Exploring green and low-cost electrode materials with outstanding desalination performance is essential for the practical application of capacitive deionization (CDI). Herein, we introduced 2D g-C3N4 nanosheets into the bio-based 3D chitosan-derived porous carbon (CCS) to form the 2D/3D nitrogen-doped heterostructured porous carbon (CCS/GCNS) via a hydrothermal-activation strategy. Owing to the synergistic interaction of 3D CCS and 2D g-C3N4 nanosheets, CCS/GCNS exhibited large specific surface area (2529.3 m2 g-1), hierarchical porous structure, enriched nitrogen content (9.8 at.%), and excellent wettability.
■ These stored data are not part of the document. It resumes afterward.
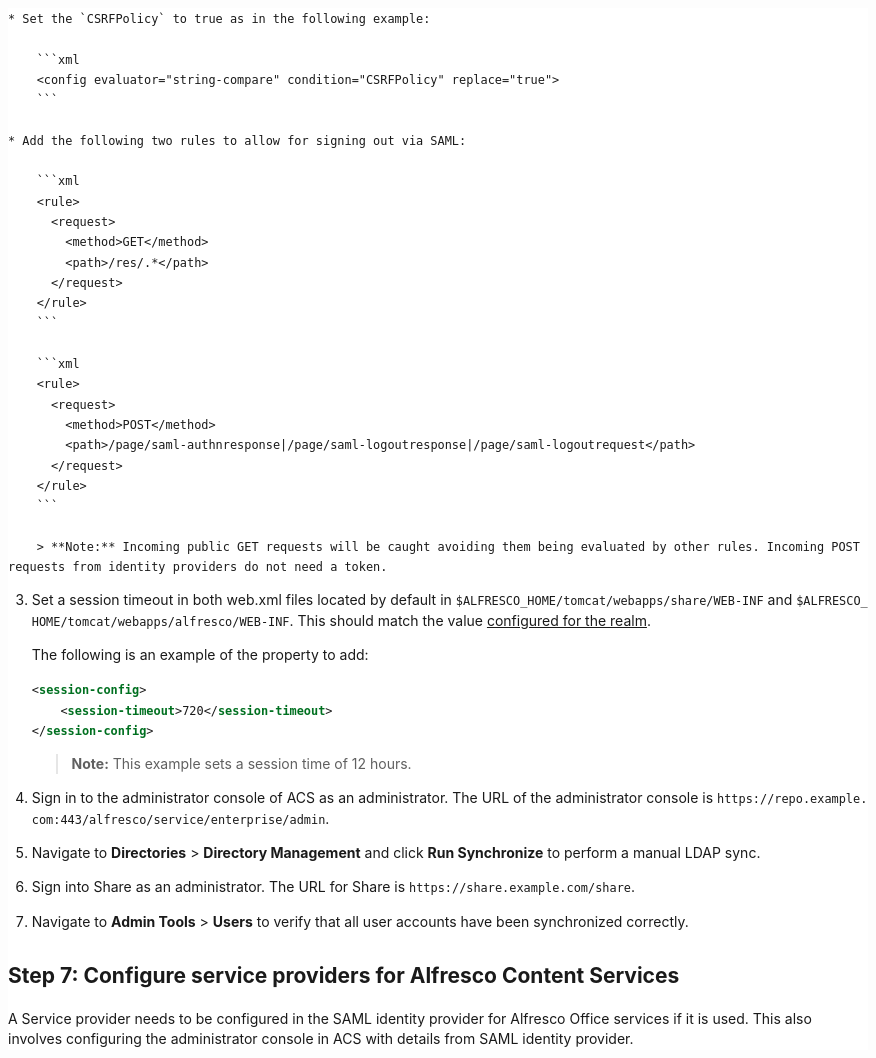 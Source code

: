     * Set the `CSRFPolicy` to true as in the following example:

        ```xml
        <config evaluator="string-compare" condition="CSRFPolicy" replace="true">
        ```

    * Add the following two rules to allow for signing out via SAML:

        ```xml
        <rule>
          <request>
            <method>GET</method>
            <path>/res/.*</path>
          </request>
        </rule>
        ```

        ```xml
        <rule>
          <request>
            <method>POST</method>
            <path>/page/saml-authnresponse|/page/saml-logoutresponse|/page/saml-logoutrequest</path>
          </request>
        </rule>
        ```

        > **Note:** Incoming public GET requests will be caught avoiding them being evaluated by other rules. Incoming POST requests from identity providers do not need a token.

3. Set a session timeout in both web.xml files located by default in `$ALFRESCO_HOME/tomcat/webapps/share/WEB-INF` and `$ALFRESCO_HOME/tomcat/webapps/alfresco/WEB-INF`. This should match the value [configured for the realm](#step-1-configure-a-realm-and-clients).

    The following is an example of the property to add:

    ```xml
    <session-config>
        <session-timeout>720</session-timeout>
    </session-config>
    ```

    > **Note:** This example sets a session time of 12 hours.

4. Sign in to the administrator console of ACS as an administrator. The URL of the administrator console is `https://repo.example.com:443/alfresco/service/enterprise/admin`.
5. Navigate to **Directories** > **Directory Management** and click **Run Synchronize** to perform a manual LDAP sync.
6. Sign into Share as an administrator. The URL for Share is `https://share.example.com/share`.
7. Navigate to **Admin Tools** > **Users** to verify that all user accounts have been synchronized correctly.

## Step 7: Configure service providers for Alfresco Content Services

A Service provider needs to be configured in the SAML identity provider for Alfresco Office services if it is used. This also involves configuring the administrator console in ACS with details from SAML identity provider.
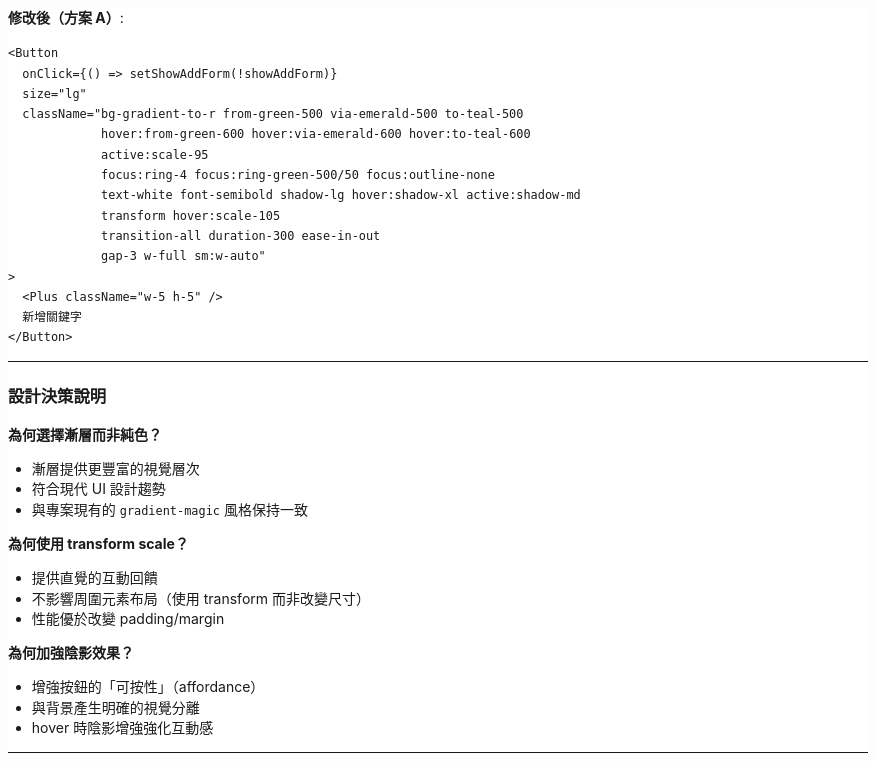 **修改後（方案 A）**:
```tsx
<Button
  onClick={() => setShowAddForm(!showAddForm)}
  size="lg"
  className="bg-gradient-to-r from-green-500 via-emerald-500 to-teal-500 
             hover:from-green-600 hover:via-emerald-600 hover:to-teal-600
             active:scale-95
             focus:ring-4 focus:ring-green-500/50 focus:outline-none
             text-white font-semibold shadow-lg hover:shadow-xl active:shadow-md
             transform hover:scale-105
             transition-all duration-300 ease-in-out
             gap-3 w-full sm:w-auto"
>
  <Plus className="w-5 h-5" />
  新增關鍵字
</Button>
```

---

### 設計決策說明

**為何選擇漸層而非純色？**
- 漸層提供更豐富的視覺層次
- 符合現代 UI 設計趨勢
- 與專案現有的 `gradient-magic` 風格保持一致

**為何使用 transform scale？**
- 提供直覺的互動回饋
- 不影響周圍元素布局（使用 transform 而非改變尺寸）
- 性能優於改變 padding/margin

**為何加強陰影效果？**
- 增強按鈕的「可按性」（affordance）
- 與背景產生明確的視覺分離
- hover 時陰影增強強化互動感

---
Benefiting from the efficient charge diffusion channels of the 3D CCS skeleton and the enhanced dispersion of 2D g-C3N4 nanosheets, CCS/GCNS displayed extraordinary specific capacitance (312.8 F g-1). Additionally, the unique heterostructured CCS/GCNS electrode presented a remarkable desalination capability of 32.8 mg g-1, rapid adsorption-desorption reaction, and stable recycling behavior in CDI tests. These findings provide new insights into highly efficient, highly stable metal-free and green electrodes based on 3D/2D hybrid materials for CDI applications.